The problem comes down to the fact that anyone can object to a TLD that has special significance beyond being a trademark, and far more objections have been filed over the nearly 2,000 applications for the new TLDs. In .amazon's case, there's a South American river with the same name (what a coincidence, huh?)—and several South American countries believe that's a good reason for Amazon not to get control of .amazon.
No one seems to have expected that kind of backlash, but that's hardly the first thing in this process that ICANN didn't mention to the retailers (and many other entities) that shelled out $185,000 for each application. If all 1,930 applications were successful, ICANN stood to rake in more than more than $350 million. Any doubts as to why ICANN wanted to sell you your domain name all over again should end there.
What was expected was that some much-coveted vanity domains would get multiple applicants. That was supposed to be settled by either private negotiations or an auction process in which ICANN would collect the high bid, take out the $185,000 fee and then give the remainder to charity. Instead, some applicants are holding private auctions in which there's no charity donation and no transparency as to how the winner came out on top.
It turns out there's a bigger problem: objections from all those people who didn't bid of a TLD, including everything from private individuals to ICANN's own Government Advisory Committee (GAC). The flood of objections has been so great that in April ICANN said the objections would delay the rollout of the first new TLDs from June to August. Now observers think the organization will miss the August target too.
Some of those objections carry more weight than others. For example, the ICANN GAC said last month that it was worried about certain proposed TLDs that have religious or geographical meaning. Result: The GAC advised the ICANN board to hold off on Amazon's registrations for .amazon, as well as the Chinese and Japanese versions of the name.
The GAC also listed about 180 proposed vanity domains, including retail-related TLDs such as .book, .toys and .sale, that it said should have special restrictions. And it listed 61 TLDs that it said are generic even though the applicants want complete control of the domains—including .grocery, which Walmart and Safeway (NYSE:SWY) are fighting over.
In addition, the GAC recommended that the ICANN board rethink the idea of letting different applicants have singular and plural versions of the same TLD—in other words, OKing both .book and .books. For some reason, ICANN's board still thinks that won't cause confusion.
Last Thursday (May 16), the Association of National Advertisers (ANA) added its objections to the mix, arguing that ICANN shouldn't be approving any new TLDs until it has made sure there are sufficient protections in place for trademarks and brand names, and that registrars are accredited for that kind of protection before any of the new TLDs are approved. (ANA also pointed out that allowing both .book and .books was a very bad idea.)

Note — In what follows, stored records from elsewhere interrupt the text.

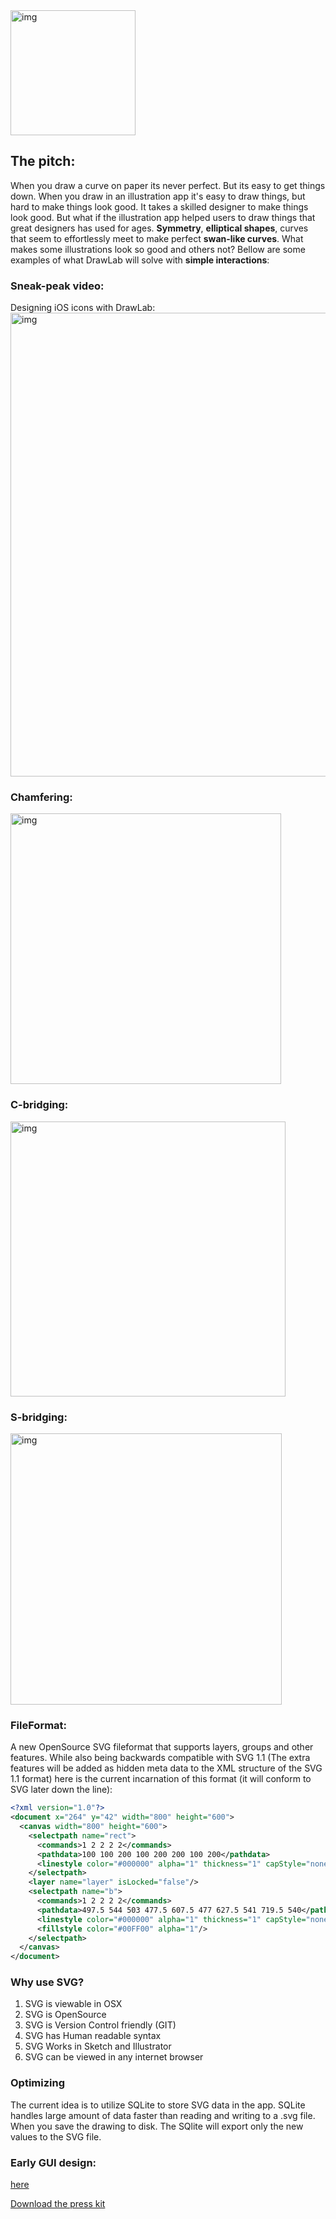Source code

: <img width="200" alt="img" src="https://dl.dropboxusercontent.com/u/2559476/drawlab_icon_1.svg">

## The pitch:  
When you draw a curve on paper its never perfect. But its easy to get things down. When you draw in an illustration app it's easy to draw things, but hard to make things look good. It takes a skilled designer to make things look good. But what if the illustration app helped users to draw things that great designers has used for ages. **Symmetry**, **elliptical shapes**, curves that seem to effortlessly meet to make perfect **swan-like curves**. What makes some illustrations look so good and others not? Bellow are some examples of what DrawLab will solve with **simple interactions**:

### Sneak-peak video:
Designing iOS icons with DrawLab:  
[<img width="742" alt="img" src="https://dl.dropboxusercontent.com/u/2559476/drawlab_teaser_screen.png">](https://vimeo.com/181233724)

### Chamfering:  
<img width="433" alt="img" src="https://dl.dropboxusercontent.com/u/2559476/star-chamfer-demo-20fps_2.gif">

### C-bridging:  
<img width="440" alt="img" src="https://dl.dropboxusercontent.com/u/2559476/c-bridge-demo.gif">  

### S-bridging:  
<img width="434" alt="img" src="https://dl.dropboxusercontent.com/u/2559476/s-bridge-demo-short-15-fps.gif">

### FileFormat:
A new OpenSource SVG fileformat that supports layers, groups and other features. While also being backwards compatible with SVG 1.1 (The extra features will be added as hidden meta data to the XML structure of the SVG 1.1 format) here is the current incarnation of this format (it will conform to SVG later down the line): 

```xml
<?xml version="1.0"?>
<document x="264" y="42" width="800" height="600">
  <canvas width="800" height="600">
    <selectpath name="rect">
      <commands>1 2 2 2 2</commands>
      <pathdata>100 100 200 100 200 200 100 200</pathdata>
      <linestyle color="#000000" alpha="1" thickness="1" capStyle="none" jointStyle="miter" miterLimit="1.414"/>
    </selectpath>
    <layer name="layer" isLocked="false"/>
    <selectpath name="b">
      <commands>1 2 2 2 2</commands>
      <pathdata>497.5 544 503 477.5 607.5 477 627.5 541 719.5 540</pathdata>
      <linestyle color="#000000" alpha="1" thickness="1" capStyle="none" jointStyle="miter" miterLimit="1.414"/>
      <fillstyle color="#00FF00" alpha="1"/>
    </selectpath>
  </canvas>
</document>
```

### Why use SVG? 
1. SVG is viewable in OSX
2. SVG is OpenSource
3. SVG is Version Control friendly (GIT)
4. SVG has Human readable syntax
5. SVG Works in Sketch and Illustrator
6. SVG can be viewed in any internet browser

### Optimizing
The current idea is to utilize SQLite to store SVG data in the app. SQLite handles large amount of data faster than reading and writing to a .svg file. When you save the drawing to disk. The SQlite will export only the new values to the SVG file. 

### Early GUI design:  
[here](https://github.com/eonist/DrawLab/wiki/Early-GUI-design) 

[Download the press kit](https://dl.dropboxusercontent.com/u/2559476/drawlab_press_kit.zip) 
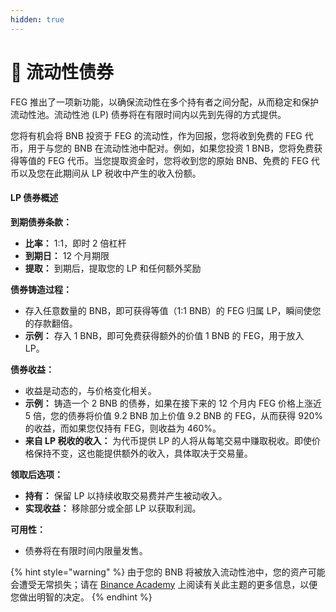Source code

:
 ```yaml
---
hidden: true
---
```


# 💸 流动性债券

FEG 推出了一项新功能，以确保流动性在多个持有者之间分配，从而稳定和保护流动性池。流动性池 (LP) 债券将在有限时间内以先到先得的方式提供。

您将有机会将 BNB 投资于 FEG 的流动性，作为回报，您将收到免费的 FEG 代币，用于与您的 BNB 在流动性池中配对。例如，如果您投资 1 BNB，您将免费获得等值的 FEG 代币。当您提取资金时，您将收到您的原始 BNB、免费的 FEG 代币以及您在此期间从 LP 税收中产生的收入份额。

#### LP 债券概述

**到期债券条款：**

* **比率：** 1:1，即时 2 倍杠杆
* **到期日：** 12 个月期限
* **提取：** 到期后，提取您的 LP 和任何额外奖励

**债券铸造过程：**

* 存入任意数量的 BNB，即可获得等值（1:1 BNB）的 FEG 归属 LP，瞬间使您的存款翻倍。
* **示例：** 存入 1 BNB，即可免费获得额外的价值 1 BNB 的 FEG，用于放入 LP。

**债券收益：**

* 收益是动态的，与价格变化相关。
* **示例：** 铸造一个 2 BNB 的债券，如果在接下来的 12 个月内 FEG 价格上涨近 5 倍，您的债券将价值 9.2 BNB 加上价值 9.2 BNB 的 FEG，从而获得 920% 的收益，而如果您仅持有 FEG，则收益为 460%。
* **来自 LP 税收的收入：** 为代币提供 LP 的人将从每笔交易中赚取税收。即使价格保持不变，这也能提供额外的收入，具体取决于交易量。

**领取后选项：**

* **持有：** 保留 LP 以持续收取交易费并产生被动收入。
* **实现收益：** 移除部分或全部 LP 以获取利润。

**可用性：**

* 债券将在有限时间内限量发售。

{% hint style="warning" %}
由于您的 BNB 将被放入流动性池中，您的资产可能会遭受无常损失；请在 [Binance Academy](https://academy.binance.com/en/articles/impermanent-loss-explained) 上阅读有关此主题的更多信息，以便您做出明智的决定。
{% endhint %}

A lot of what the GAC, the ANA and other objectors are saying sounds like just common sense. But for some reason, no one at ICANN thought there would be a problem with .book, .toys, .flowers, .food, .grocery, .shop or .store being tied up for exclusive use by one retailer (and those are just the most obviously retail-oriented TLDs that the applicants want exclusive use for).
In practical terms, that means the major retailers who committed hundreds of thousands (or in some cases tens of millions) of dollars to play the vanity domain game—including Walmart, Safeway, Amazon, Macy's (NYSE:M), Gap (NYSE:GPS), TJX (NYSE:TJX), Home Depot (NYSE:HD), Tiffany (NYSE:TIF), Apple (NASDAQ:AAPL), Target (NYSE:TGT), JCPenney (NYSE:JCP), Best Buy (NYSE:BBY), McDonald's (NYSE:MCD), Staples (NASDAQ:SPLS) and Polo (NYSE:RL)—are now waiting indefinitely to find out how the rules will be changed.